Campaign chief claims Trump believes global warming exists, but not caused by humans, as VP pick Mike Pence breaks with stance altogether

At the Hofstra University debate on Monday, Hillary Clinton stated, "Donald thinks that climate change is a hoax perpetrated by the Chinese. I think it's real." Trump quickly interrupted her with, "I did not, I do not say that." (Photo: Getty)

Among Republican presidential nominee Donald Trump's many debate gaffes Monday night, one of the most blatant was his claim that he never said climate change was a hoax.

At the Hofstra University debate, Democratic nominee Hillary Clinton challenged Trump's stance on the environment stating, "Donald thinks that climate change is a hoax perpetrated by the Chinese.
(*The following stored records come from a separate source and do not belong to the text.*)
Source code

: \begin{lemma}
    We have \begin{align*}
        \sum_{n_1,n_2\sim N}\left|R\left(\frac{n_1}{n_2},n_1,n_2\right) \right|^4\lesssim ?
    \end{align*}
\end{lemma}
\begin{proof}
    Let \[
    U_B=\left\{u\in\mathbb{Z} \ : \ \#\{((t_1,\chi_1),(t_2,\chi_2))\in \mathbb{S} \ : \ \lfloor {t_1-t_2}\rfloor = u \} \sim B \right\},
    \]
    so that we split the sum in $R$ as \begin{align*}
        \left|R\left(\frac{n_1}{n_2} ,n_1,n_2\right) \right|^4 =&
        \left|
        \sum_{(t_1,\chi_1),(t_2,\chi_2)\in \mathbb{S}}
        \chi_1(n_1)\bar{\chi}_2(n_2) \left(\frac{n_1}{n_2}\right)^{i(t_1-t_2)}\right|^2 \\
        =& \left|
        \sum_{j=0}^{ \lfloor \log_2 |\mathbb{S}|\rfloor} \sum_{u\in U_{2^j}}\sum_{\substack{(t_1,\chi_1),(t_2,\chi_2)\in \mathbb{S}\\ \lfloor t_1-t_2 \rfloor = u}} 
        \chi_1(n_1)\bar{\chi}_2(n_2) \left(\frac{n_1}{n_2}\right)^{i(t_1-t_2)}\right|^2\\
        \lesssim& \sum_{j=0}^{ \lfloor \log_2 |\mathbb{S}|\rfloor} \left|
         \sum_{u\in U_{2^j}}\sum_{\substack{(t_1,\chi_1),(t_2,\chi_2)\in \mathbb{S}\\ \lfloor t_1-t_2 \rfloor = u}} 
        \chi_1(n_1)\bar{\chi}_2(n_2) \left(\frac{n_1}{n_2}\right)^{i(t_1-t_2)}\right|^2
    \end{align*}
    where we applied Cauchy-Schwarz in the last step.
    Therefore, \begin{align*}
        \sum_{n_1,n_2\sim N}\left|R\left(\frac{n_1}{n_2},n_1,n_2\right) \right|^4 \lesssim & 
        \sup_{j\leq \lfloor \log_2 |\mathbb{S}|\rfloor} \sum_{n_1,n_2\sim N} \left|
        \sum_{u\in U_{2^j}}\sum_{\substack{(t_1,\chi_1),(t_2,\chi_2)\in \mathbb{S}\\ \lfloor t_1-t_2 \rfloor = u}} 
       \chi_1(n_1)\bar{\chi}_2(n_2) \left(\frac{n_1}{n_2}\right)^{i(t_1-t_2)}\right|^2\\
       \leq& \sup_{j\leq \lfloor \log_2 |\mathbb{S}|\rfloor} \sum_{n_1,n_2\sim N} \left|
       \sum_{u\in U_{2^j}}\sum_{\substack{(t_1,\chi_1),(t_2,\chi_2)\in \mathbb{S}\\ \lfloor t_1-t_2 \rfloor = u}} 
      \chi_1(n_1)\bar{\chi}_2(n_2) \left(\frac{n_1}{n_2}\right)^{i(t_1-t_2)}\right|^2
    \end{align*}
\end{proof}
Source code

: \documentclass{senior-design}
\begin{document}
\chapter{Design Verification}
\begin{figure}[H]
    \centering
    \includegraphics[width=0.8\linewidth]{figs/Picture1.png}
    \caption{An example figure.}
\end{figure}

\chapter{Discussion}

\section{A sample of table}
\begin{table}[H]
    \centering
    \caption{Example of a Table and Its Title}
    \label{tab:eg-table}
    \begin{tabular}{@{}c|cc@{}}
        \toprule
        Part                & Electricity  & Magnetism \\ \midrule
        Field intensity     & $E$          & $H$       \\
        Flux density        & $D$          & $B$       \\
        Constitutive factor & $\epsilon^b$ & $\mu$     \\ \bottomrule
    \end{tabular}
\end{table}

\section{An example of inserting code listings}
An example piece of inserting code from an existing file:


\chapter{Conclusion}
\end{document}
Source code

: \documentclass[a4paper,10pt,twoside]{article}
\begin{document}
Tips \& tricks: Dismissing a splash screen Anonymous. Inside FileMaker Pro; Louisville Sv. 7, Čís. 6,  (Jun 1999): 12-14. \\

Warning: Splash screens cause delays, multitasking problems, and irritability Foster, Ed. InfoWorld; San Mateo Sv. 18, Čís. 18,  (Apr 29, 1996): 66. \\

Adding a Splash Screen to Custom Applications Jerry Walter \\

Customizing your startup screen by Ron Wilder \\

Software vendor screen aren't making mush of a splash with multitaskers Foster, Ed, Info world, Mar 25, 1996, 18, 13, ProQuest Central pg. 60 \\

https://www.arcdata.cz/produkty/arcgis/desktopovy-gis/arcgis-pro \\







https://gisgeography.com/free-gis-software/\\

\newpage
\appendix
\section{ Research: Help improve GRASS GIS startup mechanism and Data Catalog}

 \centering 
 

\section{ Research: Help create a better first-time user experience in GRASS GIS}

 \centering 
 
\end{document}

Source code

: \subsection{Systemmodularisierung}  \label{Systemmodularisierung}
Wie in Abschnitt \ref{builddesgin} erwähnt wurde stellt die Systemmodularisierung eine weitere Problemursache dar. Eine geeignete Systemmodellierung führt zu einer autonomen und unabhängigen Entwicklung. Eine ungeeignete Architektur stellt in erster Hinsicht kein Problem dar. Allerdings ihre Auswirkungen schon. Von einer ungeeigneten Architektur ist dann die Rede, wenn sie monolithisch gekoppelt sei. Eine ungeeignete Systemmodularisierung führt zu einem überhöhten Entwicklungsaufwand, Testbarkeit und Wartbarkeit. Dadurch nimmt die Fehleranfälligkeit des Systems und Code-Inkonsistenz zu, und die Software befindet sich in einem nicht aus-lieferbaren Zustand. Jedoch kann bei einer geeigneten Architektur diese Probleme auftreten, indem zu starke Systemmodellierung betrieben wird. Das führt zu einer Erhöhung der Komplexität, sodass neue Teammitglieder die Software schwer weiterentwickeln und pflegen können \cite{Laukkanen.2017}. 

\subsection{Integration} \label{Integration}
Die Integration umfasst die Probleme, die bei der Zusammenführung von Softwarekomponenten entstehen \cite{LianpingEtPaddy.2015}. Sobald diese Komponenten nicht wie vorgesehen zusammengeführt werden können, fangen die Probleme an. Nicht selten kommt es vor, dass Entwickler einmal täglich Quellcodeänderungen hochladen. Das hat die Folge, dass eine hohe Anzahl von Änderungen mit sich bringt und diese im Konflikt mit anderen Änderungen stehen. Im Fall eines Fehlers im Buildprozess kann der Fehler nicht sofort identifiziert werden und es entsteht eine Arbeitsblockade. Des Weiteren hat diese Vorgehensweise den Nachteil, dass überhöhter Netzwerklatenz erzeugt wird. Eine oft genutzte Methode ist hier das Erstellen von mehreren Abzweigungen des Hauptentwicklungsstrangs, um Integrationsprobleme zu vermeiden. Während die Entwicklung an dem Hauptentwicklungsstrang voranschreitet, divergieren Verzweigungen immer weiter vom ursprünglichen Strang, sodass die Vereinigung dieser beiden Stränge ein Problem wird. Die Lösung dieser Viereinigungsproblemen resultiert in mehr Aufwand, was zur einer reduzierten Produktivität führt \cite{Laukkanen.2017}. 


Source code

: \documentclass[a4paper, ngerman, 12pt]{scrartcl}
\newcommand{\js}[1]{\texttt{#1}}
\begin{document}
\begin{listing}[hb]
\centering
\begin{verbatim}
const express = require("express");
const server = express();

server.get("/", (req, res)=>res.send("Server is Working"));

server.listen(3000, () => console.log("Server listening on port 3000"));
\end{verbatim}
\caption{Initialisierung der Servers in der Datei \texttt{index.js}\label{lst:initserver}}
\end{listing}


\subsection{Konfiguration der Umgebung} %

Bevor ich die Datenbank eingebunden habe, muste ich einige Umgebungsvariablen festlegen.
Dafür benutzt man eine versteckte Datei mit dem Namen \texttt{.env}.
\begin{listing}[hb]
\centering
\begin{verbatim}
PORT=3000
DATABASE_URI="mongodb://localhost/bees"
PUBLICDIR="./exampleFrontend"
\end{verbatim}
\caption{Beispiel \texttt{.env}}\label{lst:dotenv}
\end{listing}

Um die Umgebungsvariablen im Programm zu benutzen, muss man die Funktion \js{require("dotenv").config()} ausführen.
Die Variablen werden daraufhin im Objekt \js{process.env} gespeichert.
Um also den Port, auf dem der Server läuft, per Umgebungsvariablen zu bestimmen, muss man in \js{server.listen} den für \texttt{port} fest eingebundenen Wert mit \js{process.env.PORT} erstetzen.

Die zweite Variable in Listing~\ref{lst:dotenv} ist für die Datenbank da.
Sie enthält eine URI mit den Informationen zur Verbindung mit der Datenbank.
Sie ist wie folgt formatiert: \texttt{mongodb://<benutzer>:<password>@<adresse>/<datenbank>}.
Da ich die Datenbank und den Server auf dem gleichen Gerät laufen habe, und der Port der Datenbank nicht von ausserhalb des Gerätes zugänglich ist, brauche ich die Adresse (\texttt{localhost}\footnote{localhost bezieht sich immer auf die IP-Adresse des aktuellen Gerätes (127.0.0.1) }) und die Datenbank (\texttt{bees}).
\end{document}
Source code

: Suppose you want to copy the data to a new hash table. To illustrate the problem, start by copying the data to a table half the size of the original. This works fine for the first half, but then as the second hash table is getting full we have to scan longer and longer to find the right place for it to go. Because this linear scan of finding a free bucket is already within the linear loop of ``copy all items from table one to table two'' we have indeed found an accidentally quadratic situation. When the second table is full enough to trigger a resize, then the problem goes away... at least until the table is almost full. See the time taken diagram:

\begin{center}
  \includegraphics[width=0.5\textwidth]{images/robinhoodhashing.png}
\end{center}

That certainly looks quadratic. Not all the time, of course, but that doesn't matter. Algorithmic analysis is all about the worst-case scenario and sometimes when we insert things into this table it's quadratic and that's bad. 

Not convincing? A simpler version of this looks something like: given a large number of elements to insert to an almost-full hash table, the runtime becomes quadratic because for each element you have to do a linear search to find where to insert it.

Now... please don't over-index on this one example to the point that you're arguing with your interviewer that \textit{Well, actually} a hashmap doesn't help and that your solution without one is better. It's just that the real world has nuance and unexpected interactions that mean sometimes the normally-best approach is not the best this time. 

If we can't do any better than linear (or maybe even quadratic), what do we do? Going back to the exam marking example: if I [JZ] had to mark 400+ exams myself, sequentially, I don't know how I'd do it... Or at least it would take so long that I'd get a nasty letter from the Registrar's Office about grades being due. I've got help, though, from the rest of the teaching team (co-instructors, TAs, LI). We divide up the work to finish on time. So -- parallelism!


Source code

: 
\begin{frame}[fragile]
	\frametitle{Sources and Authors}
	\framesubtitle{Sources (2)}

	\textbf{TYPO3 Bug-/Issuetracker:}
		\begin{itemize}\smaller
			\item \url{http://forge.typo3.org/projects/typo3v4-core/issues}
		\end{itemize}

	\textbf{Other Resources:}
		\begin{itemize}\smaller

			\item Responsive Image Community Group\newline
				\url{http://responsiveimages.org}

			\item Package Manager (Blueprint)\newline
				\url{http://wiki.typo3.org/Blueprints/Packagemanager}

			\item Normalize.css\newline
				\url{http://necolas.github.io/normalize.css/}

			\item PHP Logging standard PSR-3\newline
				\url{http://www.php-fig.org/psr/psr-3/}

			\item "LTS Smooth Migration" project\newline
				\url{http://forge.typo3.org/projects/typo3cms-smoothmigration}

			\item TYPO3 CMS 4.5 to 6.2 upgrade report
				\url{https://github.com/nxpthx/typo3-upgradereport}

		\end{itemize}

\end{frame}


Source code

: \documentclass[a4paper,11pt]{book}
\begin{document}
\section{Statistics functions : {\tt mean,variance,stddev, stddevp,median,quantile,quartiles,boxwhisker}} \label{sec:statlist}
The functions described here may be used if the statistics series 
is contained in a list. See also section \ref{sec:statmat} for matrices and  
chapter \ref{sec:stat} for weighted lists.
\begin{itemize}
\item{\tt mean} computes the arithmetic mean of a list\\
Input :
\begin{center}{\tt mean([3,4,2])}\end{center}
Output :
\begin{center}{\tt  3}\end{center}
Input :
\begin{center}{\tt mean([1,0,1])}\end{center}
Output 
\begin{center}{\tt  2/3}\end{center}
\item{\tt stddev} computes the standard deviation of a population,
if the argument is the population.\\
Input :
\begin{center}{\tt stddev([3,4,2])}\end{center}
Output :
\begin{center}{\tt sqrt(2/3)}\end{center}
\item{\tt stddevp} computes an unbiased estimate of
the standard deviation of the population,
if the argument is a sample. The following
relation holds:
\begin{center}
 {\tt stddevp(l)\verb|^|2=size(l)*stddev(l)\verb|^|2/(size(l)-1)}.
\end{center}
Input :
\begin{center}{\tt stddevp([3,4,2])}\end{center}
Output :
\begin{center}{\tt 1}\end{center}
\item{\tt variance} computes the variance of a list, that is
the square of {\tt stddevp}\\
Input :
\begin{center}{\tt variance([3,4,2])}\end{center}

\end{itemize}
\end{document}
I think it's real." Trump quickly interrupted her with "I did not, I do not say that."

Not only was this a lie—one social media users quickly fact-checked—but Trump has also said that, if elected, he would implement a decidedly anti-climate platform that includes weakening the U.S. Environmental Protection Agency (EPA); abolishing President Barack Obama's Clean Power Plan, without which the U.S. has little chance of meeting its Paris climate pledge; promoting increased fossil fuel exploration; and employing oil and gas executives, including high-profile climate skeptic Myron Ebell, to lead his cabinet.

The outcry from Trump's many denials prompted his campaign manager, Kellyanne Conway, to tell CNN's Alisyn Camerota that the GOP nominee does, in fact, believe in climate change—he just doesn't believe it's caused by humans.

"He believes that global warming is naturally occurring," Conway said. "There are shifts naturally occurring."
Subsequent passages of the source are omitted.